EXERCISE BRIEF
Reproduce the material below line by line, beginning with its first line and ending with the line that contains "WITH CODEIGNITER 4"; leave out pictures.

== Segment start ==

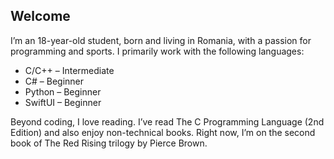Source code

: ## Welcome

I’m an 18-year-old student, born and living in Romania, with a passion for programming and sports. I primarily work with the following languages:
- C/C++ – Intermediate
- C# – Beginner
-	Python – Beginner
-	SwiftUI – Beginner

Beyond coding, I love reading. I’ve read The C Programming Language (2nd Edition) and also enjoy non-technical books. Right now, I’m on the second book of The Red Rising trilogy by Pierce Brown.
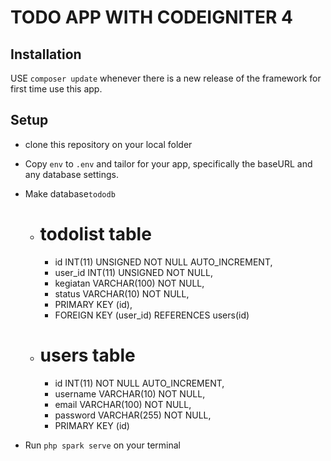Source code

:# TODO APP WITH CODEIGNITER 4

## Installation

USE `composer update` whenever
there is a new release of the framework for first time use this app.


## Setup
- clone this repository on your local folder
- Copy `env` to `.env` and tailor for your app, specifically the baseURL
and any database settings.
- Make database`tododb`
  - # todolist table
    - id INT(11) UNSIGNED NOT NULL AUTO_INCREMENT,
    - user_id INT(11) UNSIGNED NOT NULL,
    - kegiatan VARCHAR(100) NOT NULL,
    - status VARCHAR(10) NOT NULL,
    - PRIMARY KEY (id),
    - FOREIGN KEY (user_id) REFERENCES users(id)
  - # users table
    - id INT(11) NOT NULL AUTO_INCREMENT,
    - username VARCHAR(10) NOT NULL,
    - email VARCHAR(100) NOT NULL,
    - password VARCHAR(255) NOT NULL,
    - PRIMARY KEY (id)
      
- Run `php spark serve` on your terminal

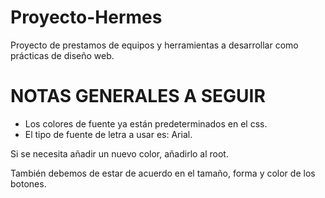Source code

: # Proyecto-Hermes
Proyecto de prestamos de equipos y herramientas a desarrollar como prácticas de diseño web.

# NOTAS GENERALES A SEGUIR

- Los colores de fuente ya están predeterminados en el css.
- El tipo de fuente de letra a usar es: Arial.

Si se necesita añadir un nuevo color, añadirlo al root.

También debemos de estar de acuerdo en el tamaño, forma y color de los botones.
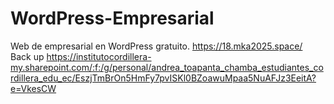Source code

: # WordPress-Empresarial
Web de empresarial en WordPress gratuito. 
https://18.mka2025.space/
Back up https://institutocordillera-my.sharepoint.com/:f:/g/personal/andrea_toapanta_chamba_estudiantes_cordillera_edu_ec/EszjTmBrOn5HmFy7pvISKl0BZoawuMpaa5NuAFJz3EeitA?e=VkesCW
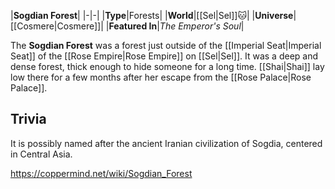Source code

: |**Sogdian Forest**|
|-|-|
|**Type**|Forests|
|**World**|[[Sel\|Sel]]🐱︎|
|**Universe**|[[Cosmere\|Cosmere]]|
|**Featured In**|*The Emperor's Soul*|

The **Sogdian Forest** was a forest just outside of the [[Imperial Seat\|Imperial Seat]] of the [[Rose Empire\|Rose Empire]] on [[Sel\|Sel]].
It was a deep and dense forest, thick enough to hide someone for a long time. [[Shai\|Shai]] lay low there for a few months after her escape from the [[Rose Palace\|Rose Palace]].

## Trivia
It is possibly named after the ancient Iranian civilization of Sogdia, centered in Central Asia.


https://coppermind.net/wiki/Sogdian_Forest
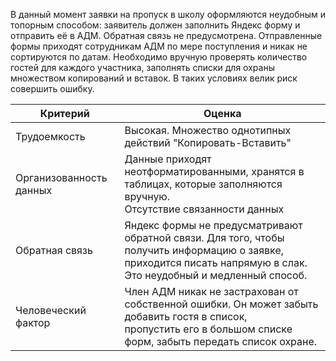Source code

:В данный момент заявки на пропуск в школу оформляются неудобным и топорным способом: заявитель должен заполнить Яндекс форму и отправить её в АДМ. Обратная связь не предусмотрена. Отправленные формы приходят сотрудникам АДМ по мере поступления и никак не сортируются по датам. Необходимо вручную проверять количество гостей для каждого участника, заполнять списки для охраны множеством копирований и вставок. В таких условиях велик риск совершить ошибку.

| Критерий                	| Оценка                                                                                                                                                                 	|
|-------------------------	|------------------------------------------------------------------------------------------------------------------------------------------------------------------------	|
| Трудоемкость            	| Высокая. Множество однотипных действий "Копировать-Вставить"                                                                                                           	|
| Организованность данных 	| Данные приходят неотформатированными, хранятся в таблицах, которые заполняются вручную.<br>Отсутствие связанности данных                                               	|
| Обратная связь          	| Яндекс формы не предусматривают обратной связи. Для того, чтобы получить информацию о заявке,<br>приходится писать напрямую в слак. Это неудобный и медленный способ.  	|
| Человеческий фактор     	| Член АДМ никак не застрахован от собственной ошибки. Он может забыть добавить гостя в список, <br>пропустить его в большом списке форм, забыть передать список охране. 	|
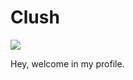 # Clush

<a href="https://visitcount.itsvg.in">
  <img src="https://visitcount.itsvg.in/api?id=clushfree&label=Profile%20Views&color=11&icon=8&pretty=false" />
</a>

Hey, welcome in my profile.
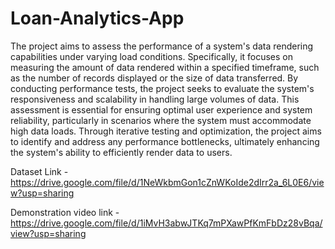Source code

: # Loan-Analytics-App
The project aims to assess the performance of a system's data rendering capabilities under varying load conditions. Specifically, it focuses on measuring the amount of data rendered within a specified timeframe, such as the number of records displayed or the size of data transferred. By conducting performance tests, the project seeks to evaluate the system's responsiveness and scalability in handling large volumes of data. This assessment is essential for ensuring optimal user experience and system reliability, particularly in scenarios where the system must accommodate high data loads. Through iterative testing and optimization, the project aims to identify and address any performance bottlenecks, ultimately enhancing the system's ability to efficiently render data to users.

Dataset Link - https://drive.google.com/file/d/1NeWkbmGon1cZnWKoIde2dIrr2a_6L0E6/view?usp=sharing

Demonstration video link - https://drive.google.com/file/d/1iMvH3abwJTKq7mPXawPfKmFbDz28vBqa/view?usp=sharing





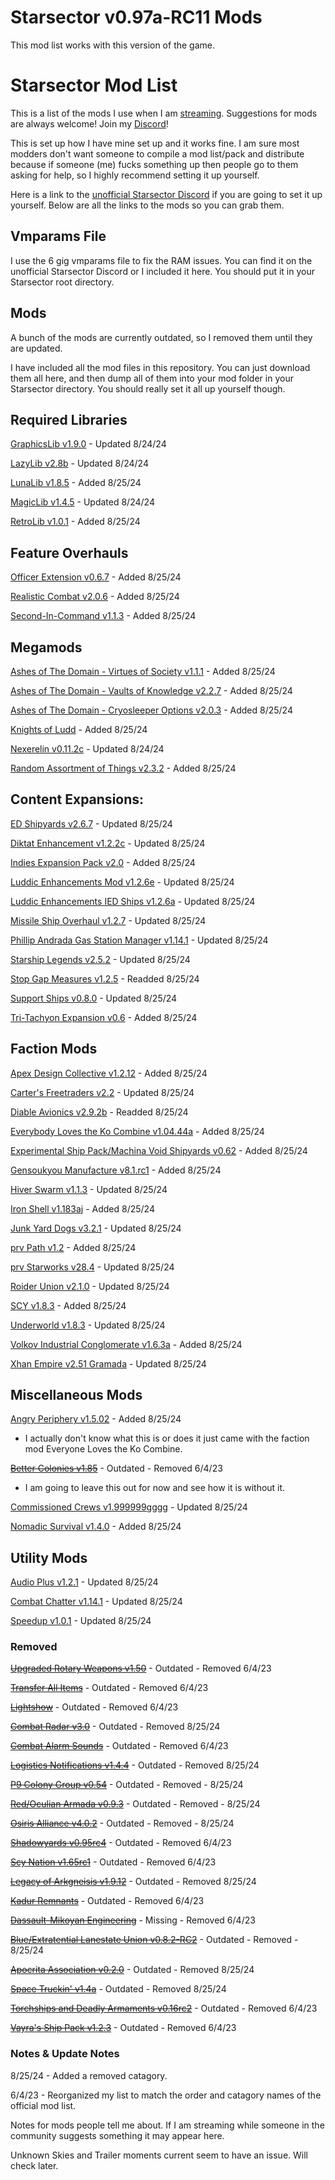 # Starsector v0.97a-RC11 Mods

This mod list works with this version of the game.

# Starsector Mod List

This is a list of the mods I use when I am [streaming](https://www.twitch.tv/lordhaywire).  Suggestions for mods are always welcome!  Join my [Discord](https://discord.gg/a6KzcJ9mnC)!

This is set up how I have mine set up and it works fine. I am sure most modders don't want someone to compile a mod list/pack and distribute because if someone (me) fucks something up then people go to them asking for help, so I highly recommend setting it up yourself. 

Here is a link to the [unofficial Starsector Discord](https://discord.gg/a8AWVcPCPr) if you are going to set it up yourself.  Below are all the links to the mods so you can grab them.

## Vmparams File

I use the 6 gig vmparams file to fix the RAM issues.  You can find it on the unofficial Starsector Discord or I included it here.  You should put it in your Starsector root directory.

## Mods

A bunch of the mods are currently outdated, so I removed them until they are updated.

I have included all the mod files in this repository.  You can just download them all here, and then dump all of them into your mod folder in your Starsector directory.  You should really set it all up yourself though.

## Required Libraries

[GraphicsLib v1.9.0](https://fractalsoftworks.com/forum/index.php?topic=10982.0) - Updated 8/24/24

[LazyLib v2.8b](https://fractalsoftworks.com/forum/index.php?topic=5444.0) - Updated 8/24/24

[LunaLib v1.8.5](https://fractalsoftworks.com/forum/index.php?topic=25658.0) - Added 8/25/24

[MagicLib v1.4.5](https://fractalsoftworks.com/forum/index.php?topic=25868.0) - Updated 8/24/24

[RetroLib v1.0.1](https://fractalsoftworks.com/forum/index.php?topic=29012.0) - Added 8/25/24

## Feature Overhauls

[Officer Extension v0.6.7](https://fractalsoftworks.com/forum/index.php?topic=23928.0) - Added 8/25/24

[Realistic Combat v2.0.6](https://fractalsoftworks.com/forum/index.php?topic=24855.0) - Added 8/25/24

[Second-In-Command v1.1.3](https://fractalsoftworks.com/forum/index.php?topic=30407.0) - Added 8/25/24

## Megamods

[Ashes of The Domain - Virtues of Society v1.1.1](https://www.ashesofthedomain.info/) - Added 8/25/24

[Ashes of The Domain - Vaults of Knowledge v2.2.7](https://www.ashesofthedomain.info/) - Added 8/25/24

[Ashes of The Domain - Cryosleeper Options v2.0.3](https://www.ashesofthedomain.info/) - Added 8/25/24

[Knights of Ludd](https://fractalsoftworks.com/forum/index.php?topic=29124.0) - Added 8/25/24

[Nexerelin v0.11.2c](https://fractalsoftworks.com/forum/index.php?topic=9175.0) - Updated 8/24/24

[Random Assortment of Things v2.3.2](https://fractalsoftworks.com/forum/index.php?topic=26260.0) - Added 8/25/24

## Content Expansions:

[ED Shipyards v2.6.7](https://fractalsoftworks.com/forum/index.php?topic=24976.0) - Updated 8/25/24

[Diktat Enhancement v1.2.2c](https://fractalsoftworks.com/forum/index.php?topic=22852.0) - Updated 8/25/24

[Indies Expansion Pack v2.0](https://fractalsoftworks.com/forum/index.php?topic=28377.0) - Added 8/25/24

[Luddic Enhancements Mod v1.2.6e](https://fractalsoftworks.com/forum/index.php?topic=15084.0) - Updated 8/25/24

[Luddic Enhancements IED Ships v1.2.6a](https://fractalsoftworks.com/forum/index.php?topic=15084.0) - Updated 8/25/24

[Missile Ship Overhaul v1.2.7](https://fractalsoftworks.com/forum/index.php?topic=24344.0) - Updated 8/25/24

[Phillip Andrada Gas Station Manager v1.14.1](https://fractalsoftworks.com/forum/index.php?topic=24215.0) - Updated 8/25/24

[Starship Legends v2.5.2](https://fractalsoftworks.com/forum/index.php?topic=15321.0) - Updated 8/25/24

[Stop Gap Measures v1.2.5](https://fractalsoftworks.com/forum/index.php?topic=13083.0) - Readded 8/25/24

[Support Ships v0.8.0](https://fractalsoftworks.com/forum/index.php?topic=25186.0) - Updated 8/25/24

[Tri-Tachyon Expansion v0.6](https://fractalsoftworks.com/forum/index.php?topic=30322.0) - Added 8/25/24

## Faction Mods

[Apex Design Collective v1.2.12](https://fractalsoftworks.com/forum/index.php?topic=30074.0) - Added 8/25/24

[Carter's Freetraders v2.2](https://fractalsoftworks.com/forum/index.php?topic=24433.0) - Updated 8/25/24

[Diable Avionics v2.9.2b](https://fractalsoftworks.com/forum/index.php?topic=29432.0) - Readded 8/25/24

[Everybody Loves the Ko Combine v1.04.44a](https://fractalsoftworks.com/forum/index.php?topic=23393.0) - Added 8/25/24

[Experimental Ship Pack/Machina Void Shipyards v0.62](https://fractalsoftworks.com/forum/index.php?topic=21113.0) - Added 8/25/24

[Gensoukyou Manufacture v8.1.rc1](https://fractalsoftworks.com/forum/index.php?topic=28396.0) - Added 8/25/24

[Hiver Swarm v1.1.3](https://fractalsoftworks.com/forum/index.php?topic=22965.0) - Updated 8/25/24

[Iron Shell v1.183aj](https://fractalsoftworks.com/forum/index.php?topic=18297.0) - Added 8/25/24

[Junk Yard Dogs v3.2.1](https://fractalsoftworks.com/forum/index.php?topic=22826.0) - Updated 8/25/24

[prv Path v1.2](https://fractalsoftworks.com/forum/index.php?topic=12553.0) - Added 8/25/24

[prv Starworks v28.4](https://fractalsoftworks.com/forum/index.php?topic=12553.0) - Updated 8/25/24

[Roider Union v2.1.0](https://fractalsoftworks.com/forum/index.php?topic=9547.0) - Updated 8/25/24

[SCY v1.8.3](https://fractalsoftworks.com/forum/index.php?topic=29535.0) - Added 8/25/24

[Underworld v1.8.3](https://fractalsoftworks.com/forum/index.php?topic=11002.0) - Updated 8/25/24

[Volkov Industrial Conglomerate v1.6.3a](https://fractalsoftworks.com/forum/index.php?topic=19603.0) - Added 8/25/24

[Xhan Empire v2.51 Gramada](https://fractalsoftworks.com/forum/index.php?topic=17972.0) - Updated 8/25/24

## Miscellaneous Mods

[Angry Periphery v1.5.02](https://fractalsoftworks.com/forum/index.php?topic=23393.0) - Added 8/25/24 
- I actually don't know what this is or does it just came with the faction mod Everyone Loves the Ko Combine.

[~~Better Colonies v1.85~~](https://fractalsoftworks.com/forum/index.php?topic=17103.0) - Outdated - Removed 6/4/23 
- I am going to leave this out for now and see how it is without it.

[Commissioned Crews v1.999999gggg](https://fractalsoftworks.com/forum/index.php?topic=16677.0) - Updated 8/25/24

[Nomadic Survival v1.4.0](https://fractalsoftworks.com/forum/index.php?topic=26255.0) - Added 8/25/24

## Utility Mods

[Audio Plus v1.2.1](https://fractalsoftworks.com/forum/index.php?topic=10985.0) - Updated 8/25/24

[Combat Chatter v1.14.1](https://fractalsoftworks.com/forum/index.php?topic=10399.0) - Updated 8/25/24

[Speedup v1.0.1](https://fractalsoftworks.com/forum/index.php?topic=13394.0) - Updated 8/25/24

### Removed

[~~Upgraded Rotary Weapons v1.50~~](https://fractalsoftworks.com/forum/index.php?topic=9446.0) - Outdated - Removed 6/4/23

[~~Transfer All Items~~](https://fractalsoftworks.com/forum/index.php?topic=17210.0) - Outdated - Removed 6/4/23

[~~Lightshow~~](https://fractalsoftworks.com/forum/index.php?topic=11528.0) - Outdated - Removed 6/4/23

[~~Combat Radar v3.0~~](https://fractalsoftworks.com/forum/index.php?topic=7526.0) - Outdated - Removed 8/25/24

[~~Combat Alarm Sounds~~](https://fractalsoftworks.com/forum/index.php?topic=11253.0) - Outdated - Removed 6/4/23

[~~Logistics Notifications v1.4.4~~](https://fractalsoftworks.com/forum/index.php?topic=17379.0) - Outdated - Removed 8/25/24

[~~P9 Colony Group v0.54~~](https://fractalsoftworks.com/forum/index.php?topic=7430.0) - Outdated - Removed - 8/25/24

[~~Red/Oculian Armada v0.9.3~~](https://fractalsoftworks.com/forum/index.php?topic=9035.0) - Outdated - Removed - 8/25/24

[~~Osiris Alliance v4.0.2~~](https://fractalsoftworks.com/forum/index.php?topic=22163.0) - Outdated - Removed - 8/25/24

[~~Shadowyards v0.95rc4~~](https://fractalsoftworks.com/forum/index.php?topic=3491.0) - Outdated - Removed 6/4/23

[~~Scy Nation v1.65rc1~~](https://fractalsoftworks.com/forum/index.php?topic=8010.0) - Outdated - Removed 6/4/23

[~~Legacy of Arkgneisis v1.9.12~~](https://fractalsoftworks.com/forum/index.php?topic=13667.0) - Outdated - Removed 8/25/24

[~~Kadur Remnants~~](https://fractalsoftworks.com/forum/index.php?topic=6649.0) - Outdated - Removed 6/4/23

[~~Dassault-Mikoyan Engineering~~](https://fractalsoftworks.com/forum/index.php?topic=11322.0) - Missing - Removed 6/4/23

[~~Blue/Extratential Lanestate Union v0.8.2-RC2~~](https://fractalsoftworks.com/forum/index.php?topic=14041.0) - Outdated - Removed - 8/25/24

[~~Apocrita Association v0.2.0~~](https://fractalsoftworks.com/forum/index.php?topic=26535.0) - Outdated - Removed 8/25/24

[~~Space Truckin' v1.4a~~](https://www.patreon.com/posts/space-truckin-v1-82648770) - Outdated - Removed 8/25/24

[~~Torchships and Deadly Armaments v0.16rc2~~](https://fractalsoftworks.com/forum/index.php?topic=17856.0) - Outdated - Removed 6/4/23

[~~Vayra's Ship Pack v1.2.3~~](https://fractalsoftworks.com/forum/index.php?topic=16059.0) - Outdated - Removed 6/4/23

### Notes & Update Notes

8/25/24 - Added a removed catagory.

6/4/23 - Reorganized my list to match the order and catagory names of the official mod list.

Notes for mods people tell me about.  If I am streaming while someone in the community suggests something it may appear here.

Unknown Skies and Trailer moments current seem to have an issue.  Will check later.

== Segment end ==

WRITTEN SOLUTION
Source code

: ## Welcome

I’m an 18-year-old student, born and living in Romania, with a passion for programming and sports. I primarily work with the following languages:
- C/C++ – Intermediate
- C# – Beginner
-	Python – Beginner
-	SwiftUI – Beginner

Beyond coding, I love reading. I’ve read The C Programming Language (2nd Edition) and also enjoy non-technical books. Right now, I’m on the second book of The Red Rising trilogy by Pierce Brown.
Source code

:# TODO APP WITH CODEIGNITER 4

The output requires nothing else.